We can say prayers or we can pray prayers.  We can sing songs or can we can worship God from the heart.  Without intentionality and focus it is possible, maybe even likely, that we will end up going through the motions of praying and worshipping without ever engaging with God.  In this season where we celebrate Jesus as Emmanuel, God with us, let us take to heart the invitation of the Lord from Joel 2:12-13, “‘Yet even now’, declares the Lord.  ‘Return to Me with all your heart, and with fasting, weeping and mourning; and rend your heart and not your garments.’  Now return to the Lord your God, for He is gracious and compassionate, slow to anger and abounding in loving-kindness.”  
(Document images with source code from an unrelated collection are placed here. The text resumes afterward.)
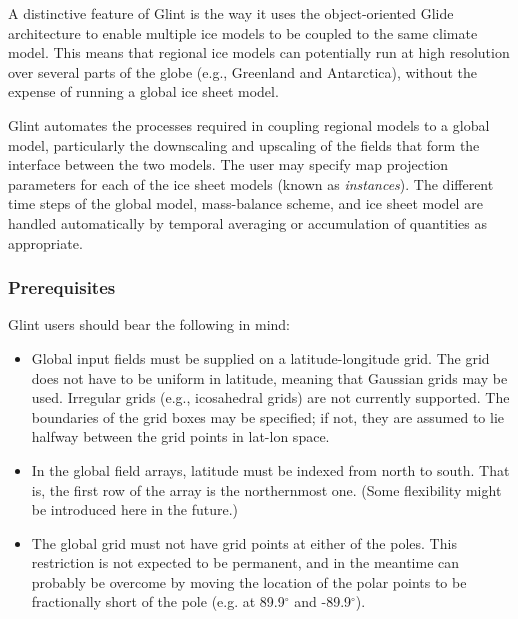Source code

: A distinctive feature of Glint is the
way it uses the object-oriented Glide architecture to enable multiple ice
models to be coupled to the same climate model. This means that regional ice
models can potentially run at high resolution over several parts of the globe
(e.g., Greenland and Antarctica), without the expense of running a global ice sheet model.

Glint automates the processes required in coupling regional models to a global
model, particularly the downscaling and upscaling of the fields that form the
interface between the two models. The user may specify map projection
parameters for each of the ice sheet models (known as \emph{instances}).
The different time steps of the global model, mass-balance scheme, and ice sheet model are
handled automatically by temporal averaging or accumulation of quantities as
appropriate. 

%
%
\subsubsection{Prerequisites}
%
Glint users should bear the following in mind:
%
\begin{itemize}
\item Global input fields must be supplied on a latitude-longitude
  grid. The grid does not have to be uniform in latitude, meaning that
  Gaussian grids may be used. Irregular grids (e.g., icosahedral grids) are not
  currently supported. The boundaries of the grid boxes may be specified; if
  not, they are assumed to lie halfway between the grid points in lat-lon space.
\item In the global field arrays, latitude must be indexed from north to south.
  That is, the first row of the array is the northernmost one. (Some
  flexibility might be introduced here in the future.)
\item The global grid must not have grid points at either of the
  poles. This restriction is not expected to be permanent, and in the meantime
  can probably be overcome by moving the location of the polar points to be
  fractionally short of the pole (e.g. at 89.9$^{\circ}$ and -89.9$^{\circ}$).
\end{itemize}
%
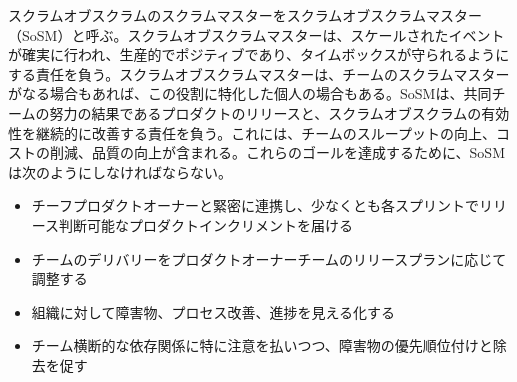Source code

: \documentclass[12pt,a4paper,parskip=full]{scrartcl}
\begin{document}

スクラムオブスクラムのスクラムマスターをスクラムオブスクラムマスター（SoSM）と呼ぶ。スクラムオブスクラムマスターは、スケールされたイベントが確実に行われ、生産的でポジティブであり、タイムボックスが守られるようにする責任を負う。スクラムオブスクラムマスターは、チームのスクラムマスターがなる場合もあれば、この役割に特化した個人の場合もある。SoSMは、共同チームの努力の結果であるプロダクトのリリースと、スクラムオブスクラムの有効性を継続的に改善する責任を負う。これには、チームのスループットの向上、コストの削減、品質の向上が含まれる。これらのゴールを達成するために、SoSMは次のようにしなければならない。

\begin{itemize}
\itemsep1pt\parskip0pt

\item
チーフプロダクトオーナーと緊密に連携し、少なくとも各スプリントでリリース判断可能なプロダクトインクリメントを届ける
\item
チームのデリバリーをプロダクトオーナーチームのリリースプランに応じて調整する
\item
組織に対して障害物、プロセス改善、進捗を見える化する
\item
チーム横断的な依存関係に特に注意を払いつつ、障害物の優先順位付けと除去を促す
\end{itemize}
\end{document}
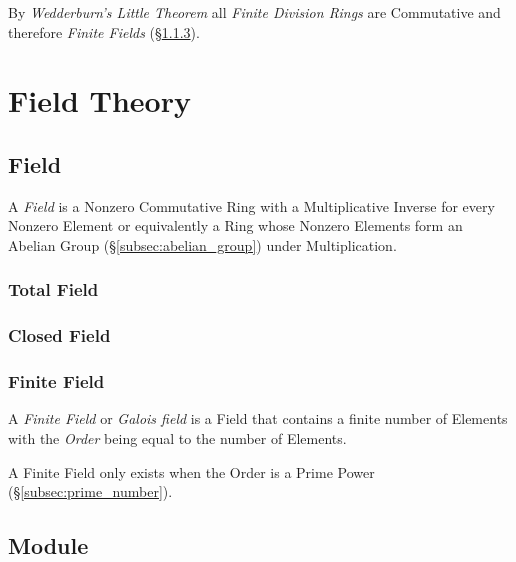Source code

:By \emph{Wedderburn's Little Theorem} all \emph{Finite Division Rings}
are Commutative and therefore \emph{Finite Fields}
(\S\ref{subsec:finite_field}).



\section{Field Theory}\label{sec:field_theory}

\subsection{Field}\label{subsec:field}

A \emph{Field} is a Nonzero Commutative Ring with a Multiplicative
Inverse for every Nonzero Element or equivalently a Ring whose Nonzero
Elements form an Abelian Group (\S\ref{subsec:abelian_group}) under
Multiplication.



\subsubsection{Total Field}\label{subsec:total_field}

\subsubsection{Closed Field}\label{subsec:closed_field}

\subsubsection{Finite Field}\label{subsec:finite_field}

A \emph{Finite Field} or \emph{Galois field} is a Field that contains
a finite number of Elements with the \emph{Order} being equal to the
number of Elements.

A Finite Field only exists when the Order is a Prime Power
(\S\ref{subsec:prime_number}).



\subsection{Module}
Advent and the Christmas season are a time of great celebration and pageantry, with many wonderful rituals and traditions, but let us guard our hearts so that we do not fall into the sins of the scribes and the Pharisees and have our hearts grow cold toward the things of God.  Let us encourage one another in these things as we gather for corporate worship that we might have the same experience as Jacob who declared in Genesis 28:16, “Surely the Lord is in this place, and I did not know it.”  May the Lord grant you a blessed Advent and Christmas season.